Online published a retraction on Sept. 1, 2016, apologizing that its report had been misinterpreted “as stating or suggesting that Mrs. Trump worked as an 'escort' or in the 'sex business,' that she had a 'composite or presentation card for the sex business,' or that either of the modeling agencies referenced in the article were engaged in these businesses.”
“The article ... did not intend to state or suggest that these allegations are true, nor did it intend to state or suggest that Mrs. Trump ever worked as an 'escort' or in the 'sex business,” the retraction says.
It also says: “The point of the article was that these allegations could impact the U.S. presidential election even if they are untrue.”
Melania sued Mail Online and blogger Tarpley that same day in the Circuit Court of Montgomery County, Maryland.
After her case against Mail Online were tossed for lack of jurisdiction, Melania refiled her $150 million complaint against the website Monday in Manhattan Supreme Court.

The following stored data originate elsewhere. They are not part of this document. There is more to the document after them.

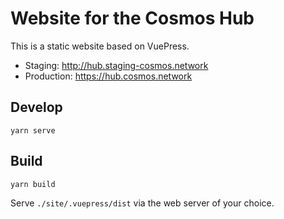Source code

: # Website for the Cosmos Hub

This is a static website based on VuePress.

* Staging: http://hub.staging-cosmos.network
* Production: https://hub.cosmos.network

## Develop
```
yarn serve
```

## Build
```
yarn build
```

Serve `./site/.vuepress/dist` via the web server of your choice.
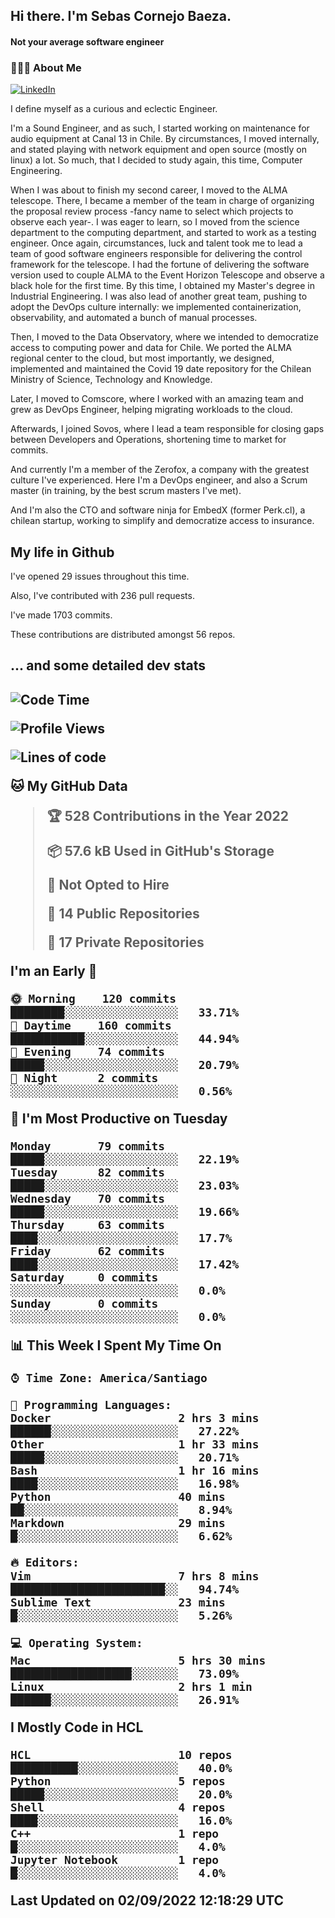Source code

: <h2> Hi there.  I'm Sebas Cornejo Baeza.</h2>
<h4> Not your average software engineer</h4>
<h3> 👨🏻‍💻 About Me </h3>
<a href="http://linkedin.com/in/sebastian-cornejo-baeza/"><img alt="LinkedIn" src="https://img.shields.io/badge/Sebas%20Cornejo%20-informational?style=appveyor&logo=linkedin"></a>


I define myself as a curious and eclectic Engineer.

I'm a Sound Engineer, and as such, I started working on maintenance for audio equipment at Canal 13 in Chile.
By circumstances, I moved internally, and stated playing with network equipment and open source (mostly on linux) 
a lot. So much, that I decided to study again, this time, Computer Engineering.

When I was about to finish my second career, I moved to the ALMA telescope. There, I became a member of the team
in charge of organizing the proposal review process -fancy name to select which projects to observe each year-. 
I was eager to learn, so I moved from the science department to the computing department, and started to work as 
a testing engineer. Once again, circumstances, luck and talent took me to lead a team of good software engineers 
responsible for delivering the control framework for the telescope. I had the fortune of delivering the software
version used to couple ALMA to the Event Horizon Telescope and observe a black hole for the first time.
By this time, I obtained my Master's degree in Industrial Engineering.
I was also lead of another great team, pushing to adopt the DevOps culture internally: we implemented containerization, observability, and automated a bunch of manual processes.

Then, I moved to the Data Observatory, where we intended to democratize access to computing power
and data for Chile. We ported the ALMA regional center to the cloud, but most importantly, we designed, implemented
and maintained the Covid 19 date repository for the Chilean Ministry of Science, Technology and Knowledge.

Later, I moved to Comscore, where I worked with an amazing team and grew as DevOps Engineer, helping migrating workloads to the cloud.

Afterwards, I joined Sovos, where I lead a team responsible for closing gaps between Developers and Operations, shortening time to market for commits.

And currently I'm a member of the Zerofox, a company with the greatest culture I've experienced. Here I'm a DevOps
engineer, and also a Scrum master (in training, by the best scrum masters I've met).
 
And I'm also the CTO and software ninja for EmbedX (former Perk.cl), a chilean startup, working to simplify and democratize access to insurance.

<h2> My life in Github </h2>

I've opened 29 issues throughout this time.

Also, I've contributed with 236 pull requests.

I've made 1703 commits.

These contributions are distributed amongst 56 repos.

<h2>... and some detailed dev stats<h2>

<!--START_SECTION:waka-->
![Code Time](http://img.shields.io/badge/Code%20Time-120%20hrs%2045%20mins-blue)

![Profile Views](http://img.shields.io/badge/Profile%20Views-1-blue)

![Lines of code](https://img.shields.io/badge/From%20Hello%20World%20I%27ve%20Written-541%20Thousand%20lines%20of%20code-blue)

**🐱 My GitHub Data** 

> 🏆 528 Contributions in the Year 2022
 > 
> 📦 57.6 kB Used in GitHub's Storage 
 > 
> 🚫 Not Opted to Hire
 > 
> 📜 14 Public Repositories 
 > 
> 🔑 17 Private Repositories  
 > 
**I'm an Early 🐤** 

```text
🌞 Morning    120 commits    ████████░░░░░░░░░░░░░░░░░   33.71% 
🌆 Daytime    160 commits    ███████████░░░░░░░░░░░░░░   44.94% 
🌃 Evening    74 commits     █████░░░░░░░░░░░░░░░░░░░░   20.79% 
🌙 Night      2 commits      ░░░░░░░░░░░░░░░░░░░░░░░░░   0.56%

```
📅 **I'm Most Productive on Tuesday** 

```text
Monday       79 commits     █████░░░░░░░░░░░░░░░░░░░░   22.19% 
Tuesday      82 commits     █████░░░░░░░░░░░░░░░░░░░░   23.03% 
Wednesday    70 commits     █████░░░░░░░░░░░░░░░░░░░░   19.66% 
Thursday     63 commits     ████░░░░░░░░░░░░░░░░░░░░░   17.7% 
Friday       62 commits     ████░░░░░░░░░░░░░░░░░░░░░   17.42% 
Saturday     0 commits      ░░░░░░░░░░░░░░░░░░░░░░░░░   0.0% 
Sunday       0 commits      ░░░░░░░░░░░░░░░░░░░░░░░░░   0.0%

```


📊 **This Week I Spent My Time On** 

```text
⌚︎ Time Zone: America/Santiago

💬 Programming Languages: 
Docker                   2 hrs 3 mins        ██████░░░░░░░░░░░░░░░░░░░   27.22% 
Other                    1 hr 33 mins        █████░░░░░░░░░░░░░░░░░░░░   20.71% 
Bash                     1 hr 16 mins        ████░░░░░░░░░░░░░░░░░░░░░   16.98% 
Python                   40 mins             ██░░░░░░░░░░░░░░░░░░░░░░░   8.94% 
Markdown                 29 mins             █░░░░░░░░░░░░░░░░░░░░░░░░   6.62%

🔥 Editors: 
Vim                      7 hrs 8 mins        ███████████████████████░░   94.74% 
Sublime Text             23 mins             █░░░░░░░░░░░░░░░░░░░░░░░░   5.26%

💻 Operating System: 
Mac                      5 hrs 30 mins       ██████████████████░░░░░░░   73.09% 
Linux                    2 hrs 1 min         ██████░░░░░░░░░░░░░░░░░░░   26.91%

```

**I Mostly Code in HCL** 

```text
HCL                      10 repos            ██████████░░░░░░░░░░░░░░░   40.0% 
Python                   5 repos             █████░░░░░░░░░░░░░░░░░░░░   20.0% 
Shell                    4 repos             ████░░░░░░░░░░░░░░░░░░░░░   16.0% 
C++                      1 repo              █░░░░░░░░░░░░░░░░░░░░░░░░   4.0% 
Jupyter Notebook         1 repo              █░░░░░░░░░░░░░░░░░░░░░░░░   4.0%

```



 Last Updated on 02/09/2022 12:18:29 UTC
<!--END_SECTION:waka-->
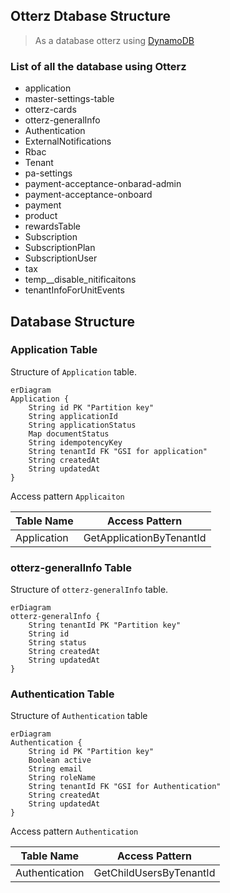 ## Otterz Dtabase Structure

> As a database otterz using [DynamoDB](https://aws.amazon.com/dynamodb/)

### List of all the database using Otterz

- application
- master-settings-table
- otterz-cards
- otterz-generalInfo
- Authentication
- ExternalNotifications
- Rbac
- Tenant
- pa-settings
- payment-acceptance-onbarad-admin
- payment-acceptance-onboard
- payment
- product
- rewardsTable
- Subscription
- SubscriptionPlan
- SubscriptionUser
- tax
- temp__disable_nitificaitons
- tenantInfoForUnitEvents

## Database Structure

### **Application Table**

Structure of `Application` table.

```mermaid
erDiagram
Application {
    String id PK "Partition key"
    String applicationId
    String applicationStatus
    Map documentStatus
    String idempotencyKey
    String tenantId FK "GSI for application"
    String createdAt
    String updatedAt
}

```

Access pattern `Applicaiton`

| Table Name | Access Pattern |
| ---------- | -------------- |
| Application |  GetApplicationByTenantId | 

### **otterz-generalInfo Table**

Structure of `otterz-generalInfo` table.

```mermaid
erDiagram
otterz-generalInfo {
    String tenantId PK "Partition key"
    String id
    String status
    String createdAt
    String updatedAt
}

```

### **Authentication Table**

Structure of `Authentication` table

```mermaid
erDiagram
Authentication {
    String id PK "Partition key"
    Boolean active
    String email
    String roleName
    String tenantId FK "GSI for Authentication"
    String createdAt
    String updatedAt
}
```
Access pattern `Authentication`

| Table Name | Access Pattern |
| ---------- | -------------- |
| Authentication |  GetChildUsersByTenantId | 



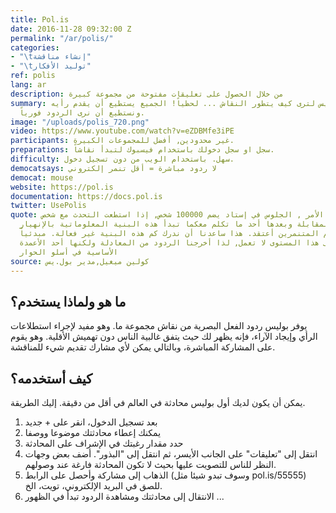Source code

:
 ```yaml
---
title: Pol.is
date: 2016-11-28 09:32:00 Z
permalink: "/ar/polis/"
categories:
- "\tإنشاء مناقشة"
- "\tتوليد الأفكار"
ref: polis
lang: ar
description: من خلال الحصول على تعليقات مفتوحة من مجموعة كبيرة
summary: استخدم بوليس لترى كيف يتطور النقاش ... لحظياً! الجميع يستطيع أن يقدم رأيه
  ونستطيع أن نرى الردود فورياً.
image: "/uploads/polis_720.png"
video: https://www.youtube.com/watch?v=eZDBMfe3iPE
participants: غير محدودين, أفضل للمجموعات الكبيرة.
preparations: سجل او سجل دخولك باستخدام فيسبوك لتبدأ نقاشاً.
difficulty: سهل. باستخدام الويب من دون تسجيل دخول.
democatsays: لا ردود مباشرة = أقل تنمر إلكتروني
democat: mouse
website: https://pol.is
documentation: https://docs.pol.is
twitter: UsePolis
quote: إذا فكرت في الأمر , الجلوس في إستاد يضم 100000 شخص, إذا استطعت التحدث مع شخص
  من الجهة المقابلة وبعدها أحد ما تكلم معكما تبدأ هذه البنية المعلوماتية بالإنهيار
  فورياً. إنهم المتنمرين أعتقد. هذا ساعدنا أن ندرك كم هذه البنية غير فعالة. مبدئياً
  الردود على هذا المستوى لا تعمل, لذا أخرجنا الردود من المعادلة ولكنها أحد الأعمدة
  الأساسية في أسلو الحوار
source: كولين ميغيل,مدير بول.يس
---
```


##	ما هو ولماذا يستخدم؟
يوفر بوليس ردود الفعل البصرية من نقاش مجموعة ما. وهو مفيد لإجراء استطلاعات الرأي وإيجاد الآراء، فإنه يظهر لك حيث يتفق غالبية الناس دون تهميش الأقلية. وهو يقوم على المشاركة المباشرة، وبالتالي يمكن لأي مشارك تقديم شيء للمناقشة.

##	كيف أستخدمه؟
يمكن أن يكون لديك أول بوليس محادثة في العالم في أقل من دقيقة. إليك الطريقة.
1. بعد تسجيل الدخول، انقر على + جديد
2. يمكنك إعطاء محادثتك موضوعا ووصفا
3. حدد مقدار رغبتك في الإشراف على المحادثة
4. انتقل إلى "تعليقات" على الجانب الأيسر، ثم انتقل إلى "البذور". أضف بعض وجهات النظر للناس للتصويت عليها بحيث لا تكون المحادثة فارغة عند وصولهم.
5. الذهاب إلى مشاركة وأحصل على الرابط (وسوف تبدو شيئا مثل pol.is/55555) للصق في البريد الإلكتروني، تويت، الخ.
6. الانتقال إلى محادثتك ومشاهدة الردود تبدأ في الظهور ...
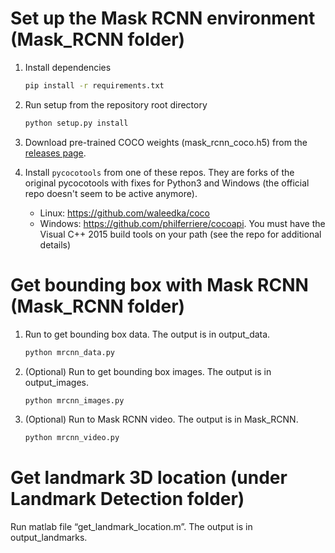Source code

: # Set up the Mask RCNN environment (Mask_RCNN folder)
1. Install dependencies
   ```bash
   pip install -r requirements.txt
   ```
2. Run setup from the repository root directory
    ```bash
    python setup.py install
    ``` 
3. Download pre-trained COCO weights (mask_rcnn_coco.h5) from the [releases page](https://github.com/matterport/Mask_RCNN/releases).
4. Install `pycocotools` from one of these repos. They are forks of the original pycocotools with fixes for Python3 and Windows (the official repo doesn't seem to be active anymore).

    * Linux: https://github.com/waleedka/coco
    * Windows: https://github.com/philferriere/cocoapi.
    You must have the Visual C++ 2015 build tools on your path (see the repo for additional details)

# Get bounding box with Mask RCNN (Mask_RCNN folder)
1. Run to get bounding box data. The output is in output_data.
   ```bash
   python mrcnn_data.py
   ```
2. (Optional) Run to get bounding box images. The output is in output_images.
   ```bash
   python mrcnn_images.py
   ```
3. (Optional) Run to Mask RCNN video. The output is in Mask_RCNN.
   ```bash
   python mrcnn_video.py
   ```

# Get landmark 3D location (under Landmark Detection folder)
Run matlab file “get_landmark_location.m”. The output is in output_landmarks.
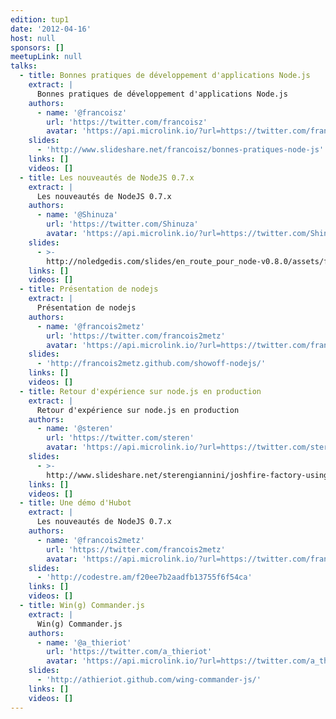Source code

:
 ```yaml
---
edition: tup1
date: '2012-04-16'
host: null
sponsors: []
meetupLink: null
talks:
  - title: Bonnes pratiques de développement d'applications Node.js
    extract: |
      Bonnes pratiques de développement d'applications Node.js
    authors:
      - name: '@francoisz'
        url: 'https://twitter.com/francoisz'
        avatar: 'https://api.microlink.io/?url=https://twitter.com/francoisz&amps;embed=image.url'
    slides:
      - 'http://www.slideshare.net/francoisz/bonnes-pratiques-node-js'
    links: []
    videos: []
  - title: Les nouveautés de NodeJS 0.7.x
    extract: |
      Les nouveautés de NodeJS 0.7.x
    authors:
      - name: '@Shinuza'
        url: 'https://twitter.com/Shinuza'
        avatar: 'https://api.microlink.io/?url=https://twitter.com/Shinuza&amps;embed=image.url'
    slides:
      - >-
        http://noledgedis.com/slides/en_route_pour_node-v0.8.0/assets/fallback/index.html
    links: []
    videos: []
  - title: Présentation de nodejs
    extract: |
      Présentation de nodejs
    authors:
      - name: '@francois2metz'
        url: 'https://twitter.com/francois2metz'
        avatar: 'https://api.microlink.io/?url=https://twitter.com/francois2metz&amps;embed=image.url'
    slides:
      - 'http://francois2metz.github.com/showoff-nodejs/'
    links: []
    videos: []
  - title: Retour d'expérience sur node.js en production
    extract: |
      Retour d'expérience sur node.js en production
    authors:
      - name: '@steren'
        url: 'https://twitter.com/steren'
        avatar: 'https://api.microlink.io/?url=https://twitter.com/steren&amps;embed=image.url'
    slides:
      - >-
        http://www.slideshare.net/sterengiannini/joshfire-factory-using-nodejs-in-production
    links: []
    videos: []
  - title: Une démo d'Hubot
    extract: |
      Les nouveautés de NodeJS 0.7.x
    authors:
      - name: '@francois2metz'
        url: 'https://twitter.com/francois2metz'
        avatar: 'https://api.microlink.io/?url=https://twitter.com/francois2metz&amps;embed=image.url'
    slides:
      - 'http://codestre.am/f20ee7b2aadfb13755f6f54ca'
    links: []
    videos: []
  - title: Win(g) Commander.js
    extract: |
      Win(g) Commander.js
    authors:
      - name: '@a_thieriot'
        url: 'https://twitter.com/a_thieriot'
        avatar: 'https://api.microlink.io/?url=https://twitter.com/a_thieriot&amps;embed=image.url'
    slides:
      - 'http://athieriot.github.com/wing-commander-js/'
    links: []
    videos: []
---
```


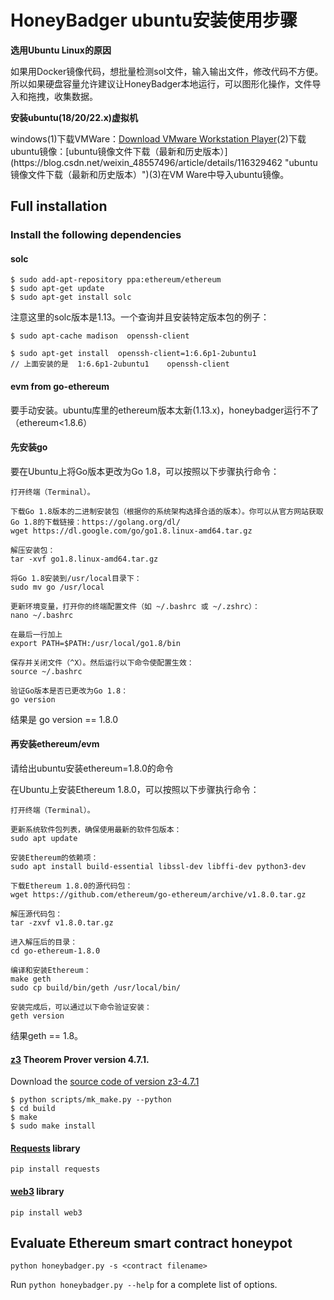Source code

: HoneyBadger ubuntu安装使用步骤
===========
**选用Ubuntu Linux的原因**

如果用Docker镜像代码，想批量检测sol文件，输入输出文件，修改代码不方便。所以如果硬盘容量允许建议让HoneyBadger本地运行，可以图形化操作，文件导入和拖拽，收集数据。

**安装ubuntu(18/20/22.x)虚拟机**

windows(1)下载VMWare：[Download VMware Workstation Player](https://www.vmware.com/products/workstation-player/workstation-player-evaluation.html "https://www.vmware.com/products/workstation-player/workstation-player-evaluation.html")(2)下载ubuntu镜像：[ubuntu镜像文件下载（最新和历史版本）](https://blog.csdn.net/weixin_48557496/article/details/116329462 "ubuntu镜像文件下载（最新和历史版本）")(3)在VM Ware中导入ubuntu镜像。



## Full installation

### Install the following dependencies
#### solc
```
$ sudo add-apt-repository ppa:ethereum/ethereum
$ sudo apt-get update
$ sudo apt-get install solc
```
注意这里的solc版本是1.13。一个查询并且安装特定版本包的例子：
```
$ sudo apt-cache madison  openssh-client

$ sudo apt-get install  openssh-client=1:6.6p1-2ubuntu1
// 上面安装的是  1:6.6p1-2ubuntu1    openssh-client
```

#### evm from go-ethereum
要手动安装。ubuntu库里的ethereum版本太新(1.13.x)，honeybadger运行不了（ethereum<1.8.6）
#### 先安装go
要在Ubuntu上将Go版本更改为Go 1.8，可以按照以下步骤执行命令：

```
打开终端（Terminal）。

下载Go 1.8版本的二进制安装包（根据你的系统架构选择合适的版本）。你可以从官方网站获取Go 1.8的下载链接：https://golang.org/dl/
wget https://dl.google.com/go/go1.8.linux-amd64.tar.gz

解压安装包：
tar -xvf go1.8.linux-amd64.tar.gz

将Go 1.8安装到/usr/local目录下：
sudo mv go /usr/local

更新环境变量，打开你的终端配置文件（如 ~/.bashrc 或 ~/.zshrc）：
nano ~/.bashrc

在最后一行加上
export PATH=$PATH:/usr/local/go1.8/bin

保存并关闭文件（^X）。然后运行以下命令使配置生效：
source ~/.bashrc

验证Go版本是否已更改为Go 1.8：
go version
```
结果是 go version == 1.8.0




#### 再安装ethereum/evm
请给出ubuntu安装ethereum=1.8.0的命令

在Ubuntu上安装Ethereum 1.8.0，可以按照以下步骤执行命令：
```
打开终端（Terminal）。

更新系统软件包列表，确保使用最新的软件包版本：
sudo apt update

安装Ethereum的依赖项：
sudo apt install build-essential libssl-dev libffi-dev python3-dev

下载Ethereum 1.8.0的源代码包：
wget https://github.com/ethereum/go-ethereum/archive/v1.8.0.tar.gz

解压源代码包：
tar -zxvf v1.8.0.tar.gz

进入解压后的目录：
cd go-ethereum-1.8.0

编译和安装Ethereum：
make geth
sudo cp build/bin/geth /usr/local/bin/

安装完成后，可以通过以下命令验证安装：
geth version
```
结果geth == 1.8。


#### [z3](https://github.com/Z3Prover/z3/releases) Theorem Prover version 4.7.1.

Download the [source code of version z3-4.7.1](https://github.com/Z3Prover/z3/releases/tag/z3-4.7.1)

```
$ python scripts/mk_make.py --python
$ cd build
$ make
$ sudo make install
```

#### [Requests](https://github.com/kennethreitz/requests/) library

```
pip install requests
```

#### [web3](https://github.com/pipermerriam/web3.py) library

```
pip install web3
```

## Evaluate Ethereum smart contract honeypot

```
python honeybadger.py -s <contract filename>
```

Run ```python honeybadger.py --help``` for a complete list of options.
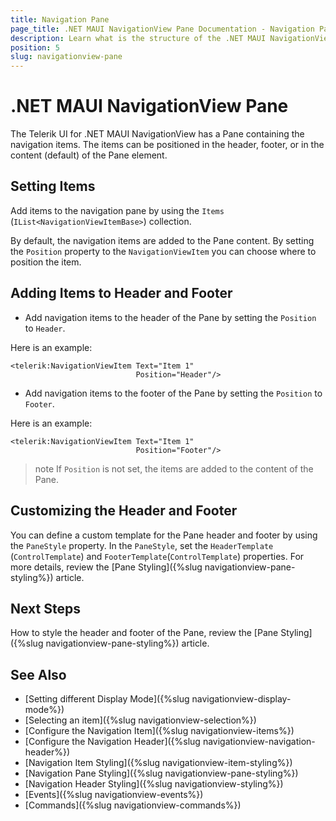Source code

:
 ```yaml
---
title: Navigation Pane
page_title: .NET MAUI NavigationView Pane Documentation - Navigation Pane
description: Learn what is the structure of the .NET MAUI NavigationView Pane and how to configure its header and footer.
position: 5
slug: navigationview-pane
---
```


# .NET MAUI NavigationView Pane

The Telerik UI for .NET MAUI NavigationView has a Pane containing the navigation items. The items can be positioned in the header, footer, or in the content (default) of the Pane element.

## Setting Items

Add items to the navigation pane by using the `Items` (`IList<NavigationViewItemBase>`) collection.

By default, the navigation items are added to the Pane content. By setting the `Position` property to the `NavigationViewItem` you can choose where to position the item.

## Adding Items to Header and Footer

* Add navigation items to the header of the Pane by setting the `Position` to `Header`.

Here is an example:

```XAML
<telerik:NavigationViewItem Text="Item 1" 
                            Position="Header"/>
```

* Add navigation items to the footer of the Pane by setting the `Position` to `Footer`.

Here is an example:

```XAML
<telerik:NavigationViewItem Text="Item 1" 
                            Position="Footer"/>
```

>note If `Position` is not set, the items are added to the content of the Pane.

## Customizing the Header and Footer

You can define a custom template for the Pane header and footer by using the `PaneStyle` property. In the `PaneStyle`, set the `HeaderTemplate` (`ControlTemplate`) and `FooterTemplate`(`ControlTemplate`) properties. For more details, review the [Pane Styling]({%slug navigationview-pane-styling%}) article.

## Next Steps

How to style the header and footer of the Pane, review the [Pane Styling]({%slug navigationview-pane-styling%}) article.

## See Also

- [Setting different Display Mode]({%slug navigationview-display-mode%})
- [Selecting an item]({%slug navigationview-selection%})
- [Configure the Navigation Item]({%slug navigationview-items%})
- [Configure the Navigation Header]({%slug navigationview-navigation-header%})
- [Navigation Item Styling]({%slug navigationview-item-styling%})
- [Navigation Pane Styling]({%slug navigationview-pane-styling%})
- [Navigation Header Styling]({%slug navigationview-styling%})
- [Events]({%slug navigationview-events%})
- [Commands]({%slug navigationview-commands%})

Melania notes that the book the Mail cited for its article “was self-published by an unknown person who wrote under a pseudonym, and cannot even be located.”
The lawsuit barely separates Melania’s duties as first lady from her business interest.
In back-to-back paragraphs, the lawsuit states that Mail Online’s story “impugned [Melania Trump’s] fitness to perform her duties as first lady of the United States” and “impugned her fitness to perform her duties in business.”
“The defamatory statements in the article have caused plaintiff damages, including to her reputation and to her business interests and prospective economic opportunities, as well as causing significant humiliation in the community and emotional distress,” the complaint states.
Well before and after his election, Donald Trump has been dogged by questions about the minefield of interest conflicts posed by his hotel and real estate businesses around the world. Another New York lawsuit alleges that the president’s continued role in the Trump Organization violates the Constitution’s anti-corruption provisions found in the emoluments clause.
The First Lady has retained Beverly Hills, Calif.-based attorney Carles Harder, from the firm Harder Mirell & Abrams.
Mail Online’s spokesman did not immediately respond to an email request for comment.